Excellence is a moment-by-moment way of life.
Any leader worth her or his salt will tell you that they strive for excellence. In conversations with many people about the concept of excellence, I have discovered that some leaders will equate excellence with perfection. And yet, we all know that there is no such thing as perfection. But there is such a thing as excellence. It is, as organizational guru Tom Peters has said, a moment-by-moment way of life. It is ever-changing and ever growing. It is the best mechanism for dealing with ongoing and often, overwhelming, change. And excellence is contagious.
Just how do we inspire excellence in ourselves and in our teams and those we serve? How do we encourage dedication to a shared and bold commitment to solving tough problems? How do we remember to revisit yesterday’s idea of excellence, to know for certain that it will be very different from today’s?
Striving for excellence—and “attaining” it—lies in ongoing acts of courage.

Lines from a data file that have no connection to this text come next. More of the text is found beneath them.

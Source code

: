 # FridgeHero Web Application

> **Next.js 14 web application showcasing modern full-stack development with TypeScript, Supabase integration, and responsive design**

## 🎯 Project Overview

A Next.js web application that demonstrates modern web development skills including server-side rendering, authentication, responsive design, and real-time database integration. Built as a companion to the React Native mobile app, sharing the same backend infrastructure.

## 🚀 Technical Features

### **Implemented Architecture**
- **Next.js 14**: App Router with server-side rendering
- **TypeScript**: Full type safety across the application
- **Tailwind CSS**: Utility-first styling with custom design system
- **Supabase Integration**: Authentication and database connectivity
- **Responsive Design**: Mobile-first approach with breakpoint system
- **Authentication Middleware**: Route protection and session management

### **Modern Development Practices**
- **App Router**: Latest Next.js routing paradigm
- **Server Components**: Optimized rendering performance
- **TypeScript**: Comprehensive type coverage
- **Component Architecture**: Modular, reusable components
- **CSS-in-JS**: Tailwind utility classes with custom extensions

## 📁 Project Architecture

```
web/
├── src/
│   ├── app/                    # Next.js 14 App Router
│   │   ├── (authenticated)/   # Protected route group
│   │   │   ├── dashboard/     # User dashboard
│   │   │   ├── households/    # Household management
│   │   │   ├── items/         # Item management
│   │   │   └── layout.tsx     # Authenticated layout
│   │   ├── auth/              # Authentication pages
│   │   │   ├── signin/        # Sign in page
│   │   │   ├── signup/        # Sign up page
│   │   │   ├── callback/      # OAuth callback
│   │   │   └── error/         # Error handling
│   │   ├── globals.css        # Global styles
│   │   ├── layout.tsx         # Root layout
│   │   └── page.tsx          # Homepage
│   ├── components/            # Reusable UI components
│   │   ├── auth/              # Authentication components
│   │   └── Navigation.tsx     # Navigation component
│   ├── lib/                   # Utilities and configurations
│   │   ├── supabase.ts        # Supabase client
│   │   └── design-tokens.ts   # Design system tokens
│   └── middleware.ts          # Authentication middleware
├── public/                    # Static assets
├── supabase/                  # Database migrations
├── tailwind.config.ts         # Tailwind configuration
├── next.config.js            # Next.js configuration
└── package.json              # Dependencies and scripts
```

The courage to pursue excellence begins with building a bold, crisp, and clear vision that reflects a common and agreed-upon set of values. That vision is met with organizational strategies and structures to hold it in place. Excellence is built when a leader will truly listen to points-of-view other than her own and question habitual thinking and familiar patterns. Excellence is built on taking risks that might mean failure—and having mechanisms and structures in place that will keep the organization safe in the face of total course correction if it becomes necessary. Excellence means standing firm for what we believe in—and understanding that criticism is a by-product of that stance. Courage requires standing steady. And excellence requires us to have the courage to be willing to dive into the mess and to state, unequivocally: this is how it’s going to be.
Only by flexing these muscles of courage and by building them day in and day out will we truly be able to solve the problems we set out to solve every day. Anything short of excellence lands us in a place of mediocrity and falling short of honoring the integrity of those who support us and those we serve.
My job is to call for excellence, to model the courage I require, and to ensure that the strategies and structures are in place to uphold our agreed-upon vision. It is only by aspiring to a new excellence every day, by calling forth the courage to take risks and model both strategic and practical integrity, will we enliven and realize the Power of Possible.